Biden strikes tough tone on Russia in diplomatic push
WASHINGTON – President Joe Biden on Thursday said the days of the U.S. “rolling over” to Russian President Vladimir Putin are gone as he called for the immediate release of Russian opposition leader Alexei Navalny.
During his first visit to the State Department as president, Biden issued his strongest condemnation of Putin as large protests have broken out throughout Russia following the jailing of Navalny. Thousands of protesters have been arrested.
The new American president was also seeking to make clear to the world that he’s making a dramatic turn away from Putin following the presidency of Republican Donald Trump, who avoided direct confrontation and often sought to downplay the Russian leader’s malign actions.
Navalny, an anti-corruption campaigner and Putin’s most determined political foe, was arrested Jan. 17 upon returning from a five-month convalescence in Germany from a nerve agent poisoning, which he has blamed on the Kremlin.
“I made it clear to President Putin, in a manner very different from my predecessor, that the days of the United States rolling over in the face of Russia’s aggressive actions – interfering with our election, cyber attacks, poisoning its citizens– are over,” said Biden, who last week spoke to Putin in what White
House officials called a tense first exchange. “We will not hesitate to raise the cost on Russia and defend our vital interests and our people.”
Biden ending US support for Saudi-led offensive in Yemen
President Joe Biden announced Thursday the United States was ending support for a grinding five-year Saudi-led military offensive in Yemen that has deepened suffering in the Arabian peninsula’s poorest country, calling the move part of restoring a U.S. emphasis on diplomacy, democracy and human rights.

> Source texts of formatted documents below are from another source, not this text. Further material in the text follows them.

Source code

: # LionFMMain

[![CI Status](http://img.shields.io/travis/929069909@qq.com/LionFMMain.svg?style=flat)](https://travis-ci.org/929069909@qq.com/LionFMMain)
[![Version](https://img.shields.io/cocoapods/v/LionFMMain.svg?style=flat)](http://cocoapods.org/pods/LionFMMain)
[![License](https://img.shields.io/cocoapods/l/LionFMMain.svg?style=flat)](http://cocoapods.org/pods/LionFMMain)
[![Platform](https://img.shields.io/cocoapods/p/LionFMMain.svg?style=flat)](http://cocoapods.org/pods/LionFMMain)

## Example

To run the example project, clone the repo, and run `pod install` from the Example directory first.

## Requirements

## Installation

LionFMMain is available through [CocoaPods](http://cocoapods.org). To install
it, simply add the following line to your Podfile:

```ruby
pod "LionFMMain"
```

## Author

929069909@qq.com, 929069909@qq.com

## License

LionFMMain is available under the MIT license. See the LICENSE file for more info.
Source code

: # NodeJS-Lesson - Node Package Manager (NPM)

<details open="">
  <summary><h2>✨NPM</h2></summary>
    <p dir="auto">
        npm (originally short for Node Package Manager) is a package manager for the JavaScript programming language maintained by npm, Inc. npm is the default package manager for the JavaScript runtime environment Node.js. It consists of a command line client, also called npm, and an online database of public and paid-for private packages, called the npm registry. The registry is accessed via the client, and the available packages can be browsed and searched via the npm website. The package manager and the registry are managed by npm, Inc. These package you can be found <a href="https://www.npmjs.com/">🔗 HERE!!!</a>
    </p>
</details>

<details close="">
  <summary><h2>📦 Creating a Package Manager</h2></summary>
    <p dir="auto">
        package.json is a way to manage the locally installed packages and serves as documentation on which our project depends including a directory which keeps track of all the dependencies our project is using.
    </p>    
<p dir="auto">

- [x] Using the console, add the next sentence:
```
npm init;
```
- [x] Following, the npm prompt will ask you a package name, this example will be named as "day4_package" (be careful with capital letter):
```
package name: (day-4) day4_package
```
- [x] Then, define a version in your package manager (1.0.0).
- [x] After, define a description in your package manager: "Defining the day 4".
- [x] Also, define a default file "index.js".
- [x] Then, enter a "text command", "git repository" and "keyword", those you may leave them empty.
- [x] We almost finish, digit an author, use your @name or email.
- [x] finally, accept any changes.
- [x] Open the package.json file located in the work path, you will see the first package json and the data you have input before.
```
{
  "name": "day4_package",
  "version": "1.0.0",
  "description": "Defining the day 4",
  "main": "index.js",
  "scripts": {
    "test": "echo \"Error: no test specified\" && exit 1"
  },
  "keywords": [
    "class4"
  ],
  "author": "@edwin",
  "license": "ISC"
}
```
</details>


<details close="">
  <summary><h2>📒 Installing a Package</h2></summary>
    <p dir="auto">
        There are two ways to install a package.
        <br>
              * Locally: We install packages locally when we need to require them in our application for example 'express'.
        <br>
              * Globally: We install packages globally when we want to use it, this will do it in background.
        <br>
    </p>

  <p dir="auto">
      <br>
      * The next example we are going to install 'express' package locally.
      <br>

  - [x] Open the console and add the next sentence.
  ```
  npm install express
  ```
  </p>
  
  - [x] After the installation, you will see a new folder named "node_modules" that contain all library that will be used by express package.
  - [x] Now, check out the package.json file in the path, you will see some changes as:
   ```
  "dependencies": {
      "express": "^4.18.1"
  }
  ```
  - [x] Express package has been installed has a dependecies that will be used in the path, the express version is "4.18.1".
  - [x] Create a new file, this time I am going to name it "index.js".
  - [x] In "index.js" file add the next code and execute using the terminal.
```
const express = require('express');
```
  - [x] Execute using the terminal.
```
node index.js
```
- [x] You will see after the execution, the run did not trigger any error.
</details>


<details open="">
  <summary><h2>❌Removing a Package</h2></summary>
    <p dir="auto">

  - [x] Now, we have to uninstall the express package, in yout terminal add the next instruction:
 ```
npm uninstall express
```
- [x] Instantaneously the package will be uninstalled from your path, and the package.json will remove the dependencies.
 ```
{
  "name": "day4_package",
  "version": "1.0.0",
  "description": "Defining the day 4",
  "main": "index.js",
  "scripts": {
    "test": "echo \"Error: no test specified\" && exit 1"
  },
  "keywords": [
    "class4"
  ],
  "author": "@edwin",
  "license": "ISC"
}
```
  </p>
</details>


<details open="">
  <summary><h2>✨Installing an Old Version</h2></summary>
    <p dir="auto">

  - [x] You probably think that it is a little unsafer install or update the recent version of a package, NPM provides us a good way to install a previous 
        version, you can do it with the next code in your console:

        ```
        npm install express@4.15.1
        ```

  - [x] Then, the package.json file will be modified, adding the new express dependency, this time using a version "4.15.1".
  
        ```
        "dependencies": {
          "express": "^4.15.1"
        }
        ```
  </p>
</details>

“The war has created a humanitarian and strategic catastrophe,” Biden told diplomats in his first visit to the State Department as president. ”This war has to end.”
The Yemen reversal is one of a series of changes Biden laid out Thursday that he said would mark a course correction for U.S. foreign policy. That’s after President Donald Trump – and some Republican and Democratic administrations before his – often aided authoritarian leaders abroad in the name of stability. The announcement on Yemen fulfills a campaign pledge. But it also shows Biden putting the spotlight on a major humanitarian crisis that the United States has helped aggravate. The reversing of policy also comes as a rebuke to Saudi Arabia, a global oil giant and U.S. strategic partner.
Saudi Arabia responded Thursday, welcoming an assurance by Biden that the
United States would continue cooperation on the kingdom’s defense.
Voting firm sues Fox, Giuliani over election fraud claims
MIAMI — A voting technology company is suing Fox News, three of its hosts and two former lawyers for former President Donald Trump — Rudy Giuliani and Sidney Powell — for $2.7 billion, charging that the defendants conspired to spread false claims that the company helped “steal” the U.S. presidential election.
The 285-page complaint filed Thursday in New York state court by Florida-based Smartmatic USA is one of the largest libel suits ever undertaken. On Jan. 25, a rival election-technology company — Dominion Voting Systems, which was also ensnared in Trump’s baseless effort to overturn the election — sued Guiliani and Powell for $1.3 billion. Unlike Dominion, whose technology was used in 24 states, Smartmatic’s participation in the 2020 election was restricted to Los Angeles County, which votes heavily Democratic.
Smartmatic’s limited role notwithstanding, Fox aired at least 13 reports falsely stating or implying the company had stolen the 2020 vote in cahoots with Venezuela’s socialist government, according to the complaint. This alleged “disinformation campaign” continued even after then-Attorney General William Barr said the Department of Justice could find no evidence of widespread voter fraud.